Task instructions. When you repeat the entries, reproduce each line exactly and omit every picture.

Source information: Begin

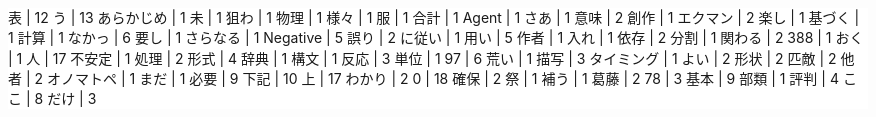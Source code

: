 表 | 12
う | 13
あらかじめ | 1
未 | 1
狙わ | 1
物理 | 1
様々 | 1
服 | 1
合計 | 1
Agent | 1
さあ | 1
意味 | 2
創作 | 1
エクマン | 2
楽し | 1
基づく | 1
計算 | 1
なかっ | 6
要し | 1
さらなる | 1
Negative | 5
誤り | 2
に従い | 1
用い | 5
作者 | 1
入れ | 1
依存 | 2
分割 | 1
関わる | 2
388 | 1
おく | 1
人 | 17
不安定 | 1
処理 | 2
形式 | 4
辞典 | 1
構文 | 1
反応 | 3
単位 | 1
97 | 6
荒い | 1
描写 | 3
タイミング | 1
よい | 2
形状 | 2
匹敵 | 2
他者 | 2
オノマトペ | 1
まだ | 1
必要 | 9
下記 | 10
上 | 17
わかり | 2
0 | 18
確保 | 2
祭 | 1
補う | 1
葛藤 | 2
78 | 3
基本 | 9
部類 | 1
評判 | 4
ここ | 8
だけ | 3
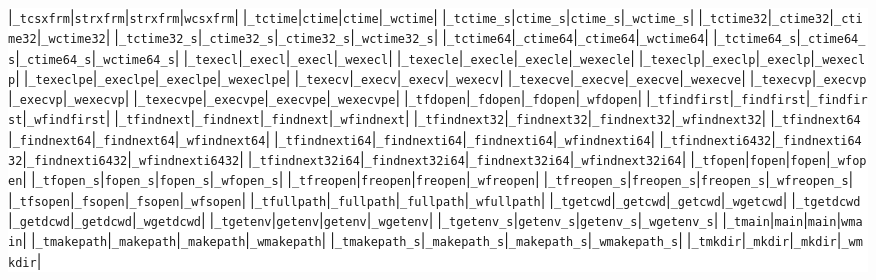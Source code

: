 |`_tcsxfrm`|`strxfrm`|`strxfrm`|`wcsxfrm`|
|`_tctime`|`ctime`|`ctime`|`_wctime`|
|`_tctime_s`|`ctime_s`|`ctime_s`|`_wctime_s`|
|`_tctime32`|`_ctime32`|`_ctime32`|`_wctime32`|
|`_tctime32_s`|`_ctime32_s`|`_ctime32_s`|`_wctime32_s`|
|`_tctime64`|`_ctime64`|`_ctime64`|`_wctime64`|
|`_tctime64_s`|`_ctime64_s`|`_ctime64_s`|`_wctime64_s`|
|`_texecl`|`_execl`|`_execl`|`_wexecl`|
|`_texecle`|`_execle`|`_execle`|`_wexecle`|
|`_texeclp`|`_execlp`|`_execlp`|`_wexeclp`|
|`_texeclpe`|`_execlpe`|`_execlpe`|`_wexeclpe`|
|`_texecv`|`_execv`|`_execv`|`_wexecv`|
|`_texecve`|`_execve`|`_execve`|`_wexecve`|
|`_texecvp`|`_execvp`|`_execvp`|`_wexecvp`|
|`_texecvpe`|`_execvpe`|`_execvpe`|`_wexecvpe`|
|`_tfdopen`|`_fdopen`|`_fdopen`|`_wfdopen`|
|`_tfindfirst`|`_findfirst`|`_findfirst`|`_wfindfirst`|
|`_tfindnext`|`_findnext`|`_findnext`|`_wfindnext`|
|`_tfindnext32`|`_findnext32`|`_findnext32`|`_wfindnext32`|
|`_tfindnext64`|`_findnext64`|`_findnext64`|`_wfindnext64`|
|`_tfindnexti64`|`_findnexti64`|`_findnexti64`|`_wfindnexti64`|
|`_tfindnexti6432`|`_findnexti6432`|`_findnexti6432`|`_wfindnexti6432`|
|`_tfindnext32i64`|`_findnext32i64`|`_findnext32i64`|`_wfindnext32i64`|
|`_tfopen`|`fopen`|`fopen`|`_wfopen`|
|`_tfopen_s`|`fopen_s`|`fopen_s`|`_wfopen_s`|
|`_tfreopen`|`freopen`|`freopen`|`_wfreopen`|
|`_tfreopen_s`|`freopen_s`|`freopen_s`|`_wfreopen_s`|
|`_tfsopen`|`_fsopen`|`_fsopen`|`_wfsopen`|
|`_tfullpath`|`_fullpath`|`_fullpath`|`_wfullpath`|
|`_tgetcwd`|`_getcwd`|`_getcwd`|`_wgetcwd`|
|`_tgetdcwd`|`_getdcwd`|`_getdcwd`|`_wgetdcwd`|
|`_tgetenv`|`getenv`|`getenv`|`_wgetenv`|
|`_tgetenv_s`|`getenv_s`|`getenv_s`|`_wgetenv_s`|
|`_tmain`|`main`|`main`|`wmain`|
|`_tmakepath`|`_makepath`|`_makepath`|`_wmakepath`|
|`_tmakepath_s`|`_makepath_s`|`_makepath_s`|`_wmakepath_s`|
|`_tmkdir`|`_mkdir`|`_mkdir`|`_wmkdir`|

Source information: End

Exercise answer.
Source code

: 表 | 12
う | 13
あらかじめ | 1
未 | 1
狙わ | 1
物理 | 1
様々 | 1
服 | 1
合計 | 1
Agent | 1
さあ | 1
意味 | 2
創作 | 1
エクマン | 2
楽し | 1
基づく | 1
計算 | 1
なかっ | 6
要し | 1
さらなる | 1
Negative | 5
誤り | 2
に従い | 1
用い | 5
作者 | 1
入れ | 1
依存 | 2
分割 | 1
関わる | 2
388 | 1
おく | 1
人 | 17
不安定 | 1
処理 | 2
形式 | 4
辞典 | 1
構文 | 1
反応 | 3
単位 | 1
97 | 6
荒い | 1
描写 | 3
タイミング | 1
よい | 2
形状 | 2
匹敵 | 2
他者 | 2
オノマトペ | 1
まだ | 1
必要 | 9
下記 | 10
上 | 17
わかり | 2
0 | 18
確保 | 2
祭 | 1
補う | 1
葛藤 | 2
78 | 3
基本 | 9
部類 | 1
評判 | 4
ここ | 8
だけ | 3
Source code

: |`_tcsxfrm`|`strxfrm`|`strxfrm`|`wcsxfrm`|
|`_tctime`|`ctime`|`ctime`|`_wctime`|
|`_tctime_s`|`ctime_s`|`ctime_s`|`_wctime_s`|
|`_tctime32`|`_ctime32`|`_ctime32`|`_wctime32`|
|`_tctime32_s`|`_ctime32_s`|`_ctime32_s`|`_wctime32_s`|
|`_tctime64`|`_ctime64`|`_ctime64`|`_wctime64`|
|`_tctime64_s`|`_ctime64_s`|`_ctime64_s`|`_wctime64_s`|
|`_texecl`|`_execl`|`_execl`|`_wexecl`|
|`_texecle`|`_execle`|`_execle`|`_wexecle`|
|`_texeclp`|`_execlp`|`_execlp`|`_wexeclp`|
|`_texeclpe`|`_execlpe`|`_execlpe`|`_wexeclpe`|
|`_texecv`|`_execv`|`_execv`|`_wexecv`|
|`_texecve`|`_execve`|`_execve`|`_wexecve`|
|`_texecvp`|`_execvp`|`_execvp`|`_wexecvp`|
|`_texecvpe`|`_execvpe`|`_execvpe`|`_wexecvpe`|
|`_tfdopen`|`_fdopen`|`_fdopen`|`_wfdopen`|
|`_tfindfirst`|`_findfirst`|`_findfirst`|`_wfindfirst`|
|`_tfindnext`|`_findnext`|`_findnext`|`_wfindnext`|
|`_tfindnext32`|`_findnext32`|`_findnext32`|`_wfindnext32`|
|`_tfindnext64`|`_findnext64`|`_findnext64`|`_wfindnext64`|
|`_tfindnexti64`|`_findnexti64`|`_findnexti64`|`_wfindnexti64`|
|`_tfindnexti6432`|`_findnexti6432`|`_findnexti6432`|`_wfindnexti6432`|
|`_tfindnext32i64`|`_findnext32i64`|`_findnext32i64`|`_wfindnext32i64`|
|`_tfopen`|`fopen`|`fopen`|`_wfopen`|
|`_tfopen_s`|`fopen_s`|`fopen_s`|`_wfopen_s`|
|`_tfreopen`|`freopen`|`freopen`|`_wfreopen`|
|`_tfreopen_s`|`freopen_s`|`freopen_s`|`_wfreopen_s`|
|`_tfsopen`|`_fsopen`|`_fsopen`|`_wfsopen`|
|`_tfullpath`|`_fullpath`|`_fullpath`|`_wfullpath`|
|`_tgetcwd`|`_getcwd`|`_getcwd`|`_wgetcwd`|
|`_tgetdcwd`|`_getdcwd`|`_getdcwd`|`_wgetdcwd`|
|`_tgetenv`|`getenv`|`getenv`|`_wgetenv`|
|`_tgetenv_s`|`getenv_s`|`getenv_s`|`_wgetenv_s`|
|`_tmain`|`main`|`main`|`wmain`|
|`_tmakepath`|`_makepath`|`_makepath`|`_wmakepath`|
|`_tmakepath_s`|`_makepath_s`|`_makepath_s`|`_wmakepath_s`|
|`_tmkdir`|`_mkdir`|`_mkdir`|`_wmkdir`|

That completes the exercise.